Yo levantaba polvo. Unos niños corrían tras de mí, desgarrando sus ropas. Viejos y viejas caían de los tejados. Yo silbaba, gruñía, chasqueaba los dientes y golpeaba el suelo con mi bastón de hierro. Andrajosos niños volaban más que corrían en mi persecución, y, sin poder alcanzarme, acababan rompiéndose sus delgadas piernas. Viejos y viejas trotaban y daban vueltas en torno a mí. ¡Adelante! Los niños, sucios y raquíticos, como setas venenosas, se enredaban entre mis piernas. Me costaba correr. Tropezaba a cada momento e incluso, una vez, a punto estuve de caer en una blanda papilla de viejos y viejas que se revolcaban en la tierra. Salté, arrancando algunas cabezas de setas venenosas, y pisé el vientre de una vieja flaca que reventó ruidosamente mientras decía: «Me matan». Sin mirar atrás, proseguí mi carrera.

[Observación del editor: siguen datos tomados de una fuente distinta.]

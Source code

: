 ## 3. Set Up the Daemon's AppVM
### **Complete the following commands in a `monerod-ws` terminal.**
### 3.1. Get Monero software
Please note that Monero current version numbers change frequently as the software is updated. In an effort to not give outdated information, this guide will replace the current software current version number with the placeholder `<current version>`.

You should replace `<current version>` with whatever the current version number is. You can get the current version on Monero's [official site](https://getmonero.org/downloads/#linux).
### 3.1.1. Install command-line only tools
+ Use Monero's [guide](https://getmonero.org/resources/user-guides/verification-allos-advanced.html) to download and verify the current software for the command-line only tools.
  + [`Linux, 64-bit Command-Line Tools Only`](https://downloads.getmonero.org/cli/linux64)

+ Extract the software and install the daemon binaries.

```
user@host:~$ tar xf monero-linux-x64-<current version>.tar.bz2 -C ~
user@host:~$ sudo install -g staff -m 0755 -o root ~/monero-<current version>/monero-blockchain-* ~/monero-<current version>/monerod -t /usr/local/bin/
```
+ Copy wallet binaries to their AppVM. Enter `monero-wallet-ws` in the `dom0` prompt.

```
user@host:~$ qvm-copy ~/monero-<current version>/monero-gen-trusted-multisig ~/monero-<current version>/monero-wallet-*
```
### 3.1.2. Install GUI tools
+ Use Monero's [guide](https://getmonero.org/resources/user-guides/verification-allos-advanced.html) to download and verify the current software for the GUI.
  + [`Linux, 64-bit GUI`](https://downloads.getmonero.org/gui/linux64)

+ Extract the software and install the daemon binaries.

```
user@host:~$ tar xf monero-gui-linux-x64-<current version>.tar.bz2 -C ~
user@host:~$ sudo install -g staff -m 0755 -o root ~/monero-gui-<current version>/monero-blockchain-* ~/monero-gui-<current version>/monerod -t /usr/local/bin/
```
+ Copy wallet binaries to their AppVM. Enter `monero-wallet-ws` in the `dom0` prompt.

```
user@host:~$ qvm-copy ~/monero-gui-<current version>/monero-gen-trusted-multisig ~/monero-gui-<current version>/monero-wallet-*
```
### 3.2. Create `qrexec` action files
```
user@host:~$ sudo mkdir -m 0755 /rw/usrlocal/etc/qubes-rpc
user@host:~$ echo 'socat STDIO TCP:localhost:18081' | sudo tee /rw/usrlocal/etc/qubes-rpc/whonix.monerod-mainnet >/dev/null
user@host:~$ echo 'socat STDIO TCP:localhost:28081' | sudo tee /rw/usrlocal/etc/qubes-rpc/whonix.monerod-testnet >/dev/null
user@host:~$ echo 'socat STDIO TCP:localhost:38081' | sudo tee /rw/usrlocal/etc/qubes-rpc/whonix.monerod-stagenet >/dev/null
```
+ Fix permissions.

Ahora, bajo mis pies se extendía una calzada limpia y lisa. Algunas farolas iluminaban mi camino. Llegué a una sauna. Su acogedora luz parpadeaba ante mí y un vapor confortable, pero sofocante, penetraba ya por mi nariz, oídos y boca. Sin desnudarme atravesé el vestuario, pasé junto a los grifos, palanganas y tarimas, y me dirigí directamente a una litera. Me envolvió una nube cálida y blanca. Escuché un sonido débil pero persistente. Al parecer estoy tumbado.

… Y en ese momento, un poderoso descanso suspendió los latidos de mi corazón.